Activity: Go line by line through the entries below and copy those containing the string "bound".
--- Record excerpts ---
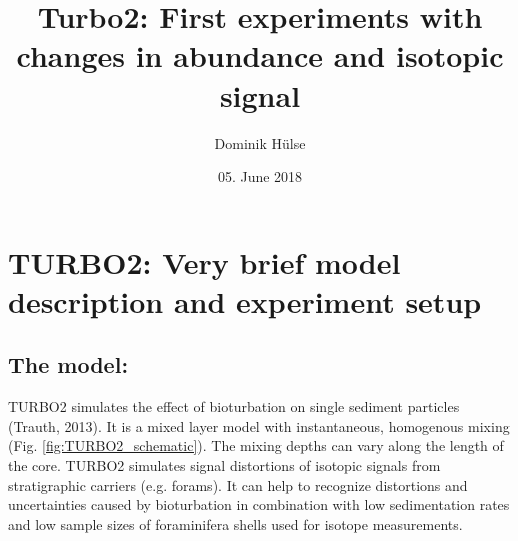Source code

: \documentclass[a4paper,oneside,9pt]{article}
\begin{document}
\pagestyle{plain} %



\title{Turbo2: First experiments with changes in abundance and isotopic signal}
\author{Dominik H\"ulse} %
\date{05. June 2018} %
\maketitle


\section{TURBO2: Very brief model description and experiment setup}\label{Intro_TURBO2} %
\subsection{The model:}
TURBO2 simulates the effect of bioturbation on single sediment particles (Trauth, 2013). It is a mixed layer model with instantaneous, homogenous mixing (Fig. \ref{fig:TURBO2_schematic}).
The mixing depths can vary along the length of the core. TURBO2 simulates signal distortions of isotopic signals from stratigraphic carriers (e.g. forams). It can help to recognize distortions and uncertainties 
caused by bioturbation in combination with low sedimentation rates and low sample sizes of foraminifera shells used for isotope measurements.\\
\end{document}
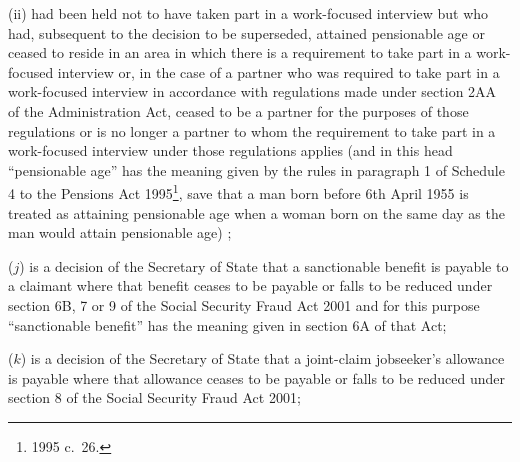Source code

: \documentclass[12pt,a4paper]{article}
\begin{document}
\begin{enumerate}
\begin{enumerate}
(ii) had been held not to have taken part in a work-focused interview but who had, subsequent to the decision to be superseded, attained 
pensionable age  %
or ceased to reside in an area in which there is a requirement to take part in a work-focused interview
or, in the case of a partner who was required to take part in a work-focused interview 
in accordance with regulations made under section 2AA of the Administration Act, ceased to be a partner for the purposes of those regulations or is no longer a partner to whom the requirement to take part in a work-focused interview under those regulations applies  %
(and in this head “pensionable age” has the meaning given by the rules in paragraph 1 of Schedule 4 to the Pensions Act 1995\footnote{1995 c.~26.}, save that a man born before 6th April 1955 is treated as attaining pensionable age when a woman born on the same day as the man would attain pensionable age)%
;
\end{enumerate}


($j$) is a decision of the Secretary of State that a sanctionable benefit is payable to a claimant where that benefit ceases to be payable or falls to be reduced under section 
6B,  %
7 or 9 of the Social Security Fraud Act 2001 and for this purpose “sanctionable benefit” has the 
meaning given in section 6A  %
of that Act;

($k$) is a decision of the Secretary of State that a joint-claim jobseeker’s allowance is payable where that allowance ceases to be payable or falls to be reduced under section 8 of the Social Security Fraud Act 2001;


\end{enumerate}
\end{document}
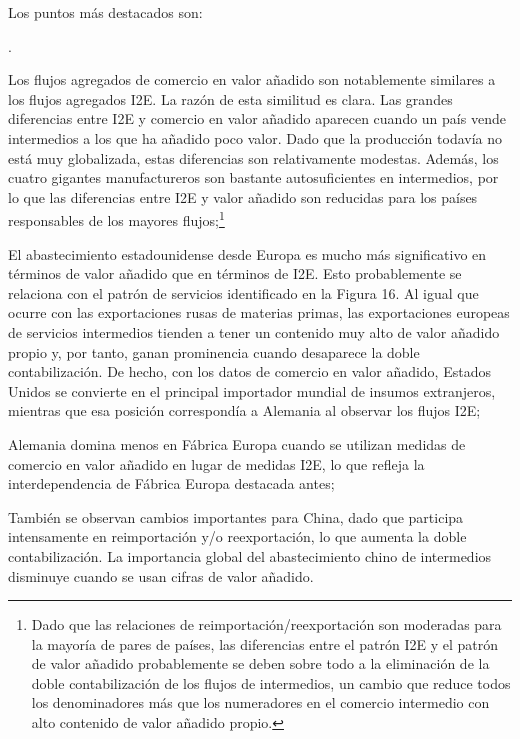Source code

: \documentclass[10pt,a4paper]{article}
\newcounter{numitem}
\newenvironment{lnum}
      {\begin{list}{\arabic{numitem}.}{%
          \usecounter{numitem}%
          \setlength{\leftmargin}{1cm}%
          \setlength{\parskip}{3pt}%
          \setlength{\itemsep}{0pt}%
          \setlength{\parsep}{0pt}%
      }}
      {\end{list}}
\begin{document}
Los puntos más destacados son:
\begin{lnum}
    \item Los flujos agregados de comercio en valor añadido son notablemente similares a los flujos agregados I2E. La razón de esta similitud es clara. Las grandes diferencias entre I2E y comercio en valor añadido aparecen cuando un país vende intermedios a los que ha añadido poco valor. Dado que la producción todavía no está muy globalizada, estas diferencias son relativamente modestas. Además, los cuatro gigantes manufactureros son bastante autosuficientes en intermedios, por lo que las diferencias entre I2E y valor añadido son reducidas para los países responsables de los mayores flujos;\footnote{%
        Dado que las relaciones de reimportación/reexportación son moderadas para la mayoría de pares de países, las diferencias entre el patrón I2E y el patrón de valor añadido probablemente se deben sobre todo a la eliminación de la doble contabilización de los flujos de intermedios, un cambio que reduce todos los denominadores más que los numeradores en el comercio intermedio con alto contenido de valor añadido propio.
    }
    \item El abastecimiento estadounidense desde Europa es mucho más significativo en términos de valor añadido que en términos de I2E. Esto probablemente se relaciona con el patrón de servicios identificado en la Figura 16. Al igual que ocurre con las exportaciones rusas de materias primas, las exportaciones europeas de servicios intermedios tienden a tener un contenido muy alto de valor añadido propio y, por tanto, ganan prominencia cuando desaparece la doble contabilización. De hecho, con los datos de comercio en valor añadido, Estados Unidos se convierte en el principal importador mundial de insumos extranjeros, mientras que esa posición correspondía a Alemania al observar los flujos I2E;
    \item Alemania domina menos en Fábrica Europa cuando se utilizan medidas de comercio en valor añadido en lugar de medidas I2E, lo que refleja la interdependencia de Fábrica Europa destacada antes;
    \item También se observan cambios importantes para China, dado que participa intensamente en reimportación y/o reexportación, lo que aumenta la doble contabilización. La importancia global del abastecimiento chino de intermedios disminuye cuando se usan cifras de valor añadido.
\end{lnum}
\end{document}
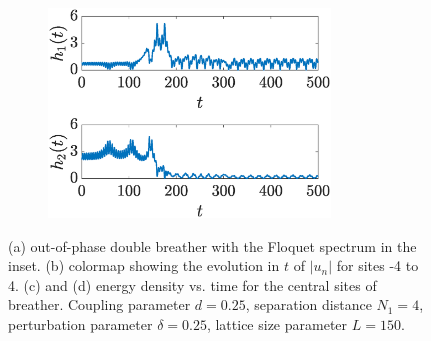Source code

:\documentclass[12pt,reqno]{amsart}
\theoremstyle{definition}
\begin{document}
\begin{figure}
\begin{center}
\begin{subfigure}{0.45\linewidth}
		\includegraphics[width=7.5cm]{N4pmh2.eps}
		\label{fig:timestepSGpmlongd}
	\end{subfigure}
	\end{center}
	\caption{(a) out-of-phase double breather with the Floquet spectrum in  the inset. (b) colormap showing the evolution in $t$ of $|u_n|$ for sites -4 to 4. (c) and (d) energy density vs. time for the central sites of breather. Coupling parameter $d=0.25$, separation distance $N_1 = 4$, perturbation parameter $\delta = 0.25$, lattice size parameter $L=150$.}
	\label{fig:timestepSGpmlong}
\end{figure}
\end{document}
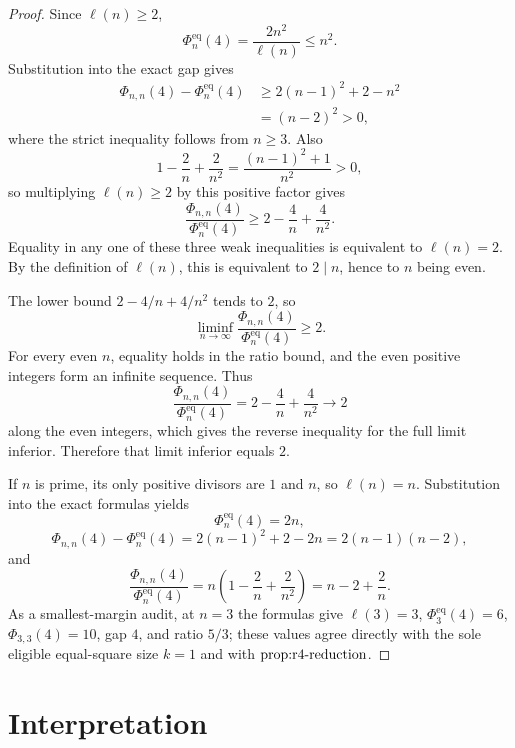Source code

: \documentclass{article}
\begin{document}
\begin{proof}
Since \(\ell(n)\ge2\),
\[
\Phi_n^{\mathrm{eq}}(4)=\frac{2n^2}{\ell(n)}\le n^2.
\]
Substitution into the exact gap gives
\[
\begin{aligned}
\Phi_{n,n}(4)-\Phi_n^{\mathrm{eq}}(4)
&\ge2(n-1)^2+2-n^2\\
&=(n-2)^2>0,
\end{aligned}
\]
where the strict inequality follows from \(n\ge3\). Also
\[
1-\frac2n+\frac{2}{n^2}
=\frac{(n-1)^2+1}{n^2}>0,
\]
so multiplying \(\ell(n)\ge2\) by this positive factor gives
\[
\frac{\Phi_{n,n}(4)}{\Phi_n^{\mathrm{eq}}(4)}
\ge2-\frac4n+\frac4{n^2}.
\]
Equality in any one of these three weak inequalities is equivalent to \(\ell(n)=2\). By the definition of \(\ell(n)\), this is equivalent to \(2\mid n\), hence to \(n\) being even.

The lower bound \(2-4/n+4/n^2\) tends to \(2\), so
\[
\liminf_{n\to\infty}
\frac{\Phi_{n,n}(4)}{\Phi_n^{\mathrm{eq}}(4)}\ge2.
\]
For every even \(n\), equality holds in the ratio bound, and the even positive integers form an infinite sequence. Thus
\[
\frac{\Phi_{n,n}(4)}{\Phi_n^{\mathrm{eq}}(4)}
=2-\frac4n+\frac4{n^2}\longrightarrow2
\]
along the even integers, which gives the reverse inequality for the full limit inferior. Therefore that limit inferior equals \(2\).

If \(n\) is prime, its only positive divisors are \(1\) and \(n\), so \(\ell(n)=n\). Substitution into the exact formulas yields
\[
\Phi_n^{\mathrm{eq}}(4)=2n,
\]
\[
\Phi_{n,n}(4)-\Phi_n^{\mathrm{eq}}(4)
=2(n-1)^2+2-2n
=2(n-1)(n-2),
\]
and
\[
\frac{\Phi_{n,n}(4)}{\Phi_n^{\mathrm{eq}}(4)}
=n\left(1-\frac2n+\frac{2}{n^2}\right)
=n-2+\frac2n.
\]
As a smallest-margin audit, at \(n=3\) the formulas give \(\ell(3)=3\), \(\Phi_3^{\mathrm{eq}}(4)=6\), \(\Phi_{3,3}(4)=10\), gap \(4\), and ratio \(5/3\); these values agree directly with the sole eligible equal-square size \(k=1\) and with \(\textnormal{prop:r4-reduction}\).
\end{proof}

\section{Interpretation}
\end{document}
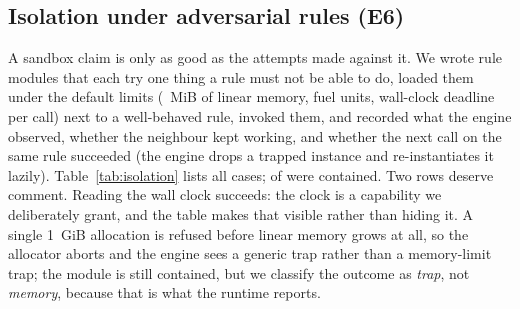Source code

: \subsection{Isolation under adversarial rules (E6)}
\label{sec:eval:e6}
A sandbox claim is only as good as the attempts made against it. We wrote
\isoModules{} rule modules that each try one thing a rule must not be able
to do, loaded them under the default limits (\isoMemoryCapMiB{}~MiB of
linear memory, \isoFuel{} fuel units, \isoTimeout{} wall-clock deadline per
call) next to a well-behaved rule, invoked them, and recorded what the engine
observed, whether the neighbour kept working, and whether the next call on
the same rule succeeded (the engine drops a trapped instance and
re-instantiates it lazily). Table~\ref{tab:isolation} lists all
\isoTotal{} cases; \isoContained{} of \isoTotal{} were contained. Two rows
deserve comment. Reading the wall clock succeeds: the clock is a capability
we deliberately grant, and the table makes that visible rather than hiding
it. A single \SI{1}{GiB} allocation is refused before linear memory grows at
all, so the allocator aborts and the engine sees a generic trap rather than a
memory-limit trap; the module is still contained, but we classify the
outcome as \emph{trap}, not \emph{memory}, because that is what the runtime
reports.

\begin{table}[t]
\caption{E6: adversarial rule modules under the default limits. ``Level'' is
the rule's own return value; a trap is reported by the runtime. Every case
leaves the neighbouring rule unaffected and the next call succeeds.
Produced by \texttt{go test ./internal/engine -run Adversarial} from
\texttt{isolation/isolation.json}.}
\label{tab:isolation}
\centering\footnotesize

\end{table}

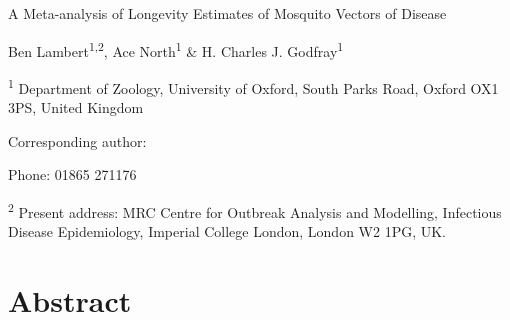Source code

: \documentclass[]{article}
\date{}
\begin{document}
	

A Meta-analysis of Longevity Estimates of Mosquito Vectors of Disease

Ben Lambert\textsuperscript{1,2}, Ace North\textsuperscript{1} \& H.
Charles J. Godfray\textsuperscript{1}

\textsuperscript{1} Department of Zoology, University of Oxford, South
Parks Road, Oxford OX1 3PS, United Kingdom

Corresponding author:

Phone: 01865 271176

\textsuperscript{2} Present address: MRC Centre for Outbreak Analysis
and Modelling, Infectious Disease Epidemiology, Imperial College London,
London W2 1PG, UK.


\section{Abstract}\label{abstract}
\end{document}
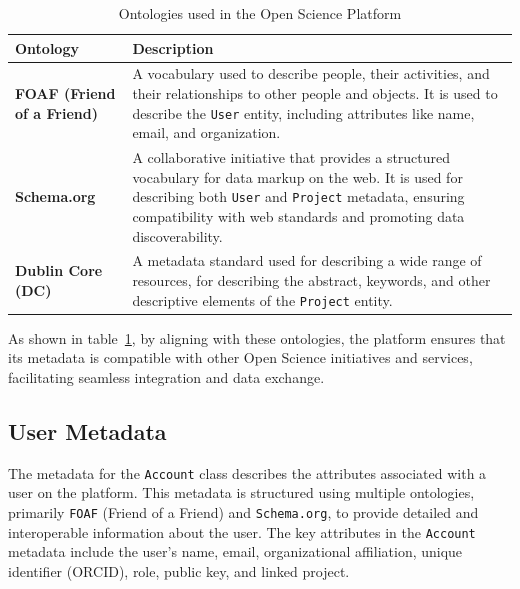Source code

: \documentclass[final]{rc-book-2.14}
\begin{document}
\begin{table}[h]
    \centering
    \renewcommand{\arraystretch}{1.2}
    \begin{tabularx}{\textwidth}{|l|X|}            \hline
        \textbf{Ontology}                  & \textbf{Description}                                                                                                                                                                                                                                   \\ \hline
        \textbf{FOAF (Friend of a Friend)} & A vocabulary used to describe people, their activities, and their relationships to other people and objects. It is used to describe the \texttt{User} entity, including attributes like name, email, and organization.                                 \\ \hline
        \textbf{Schema.org}                & A collaborative initiative that provides a structured vocabulary for data markup on the web. It is used for describing both \texttt{User} and \texttt{Project} metadata, ensuring compatibility with web standards and promoting data discoverability. \\ \hline
        \textbf{Dublin Core (DC)}          & A metadata standard used for describing a wide range of resources, for describing the abstract, keywords, and other descriptive elements of the \texttt{Project} entity.                                                                               \\ \hline
    \end{tabularx}
    \caption{Ontologies used in the Open Science Platform}
    \label{tab:ontologies}
\end{table}


As shown in table~\ref{tab:ontologies}, by aligning with these ontologies, the platform ensures that its metadata is compatible with other Open Science initiatives and services, facilitating seamless integration and data exchange.




\subsection{User Metadata}
The metadata for the \texttt{Account} class describes the attributes associated with a user on the platform. This metadata is structured using multiple ontologies, primarily \texttt{FOAF} (Friend of a Friend) and \texttt{Schema.org}, to provide detailed and interoperable information about the user. The key attributes in the \texttt{Account} metadata include the user's name, email, organizational affiliation, unique identifier (ORCID), role, public key, and linked project.
\end{document}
---
Exercise solution:
The lower bound \(2-4/n+4/n^2\) tends to \(2\), so
For every even \(n\), equality holds in the ratio bound, and the even positive integers form an infinite sequence. Thus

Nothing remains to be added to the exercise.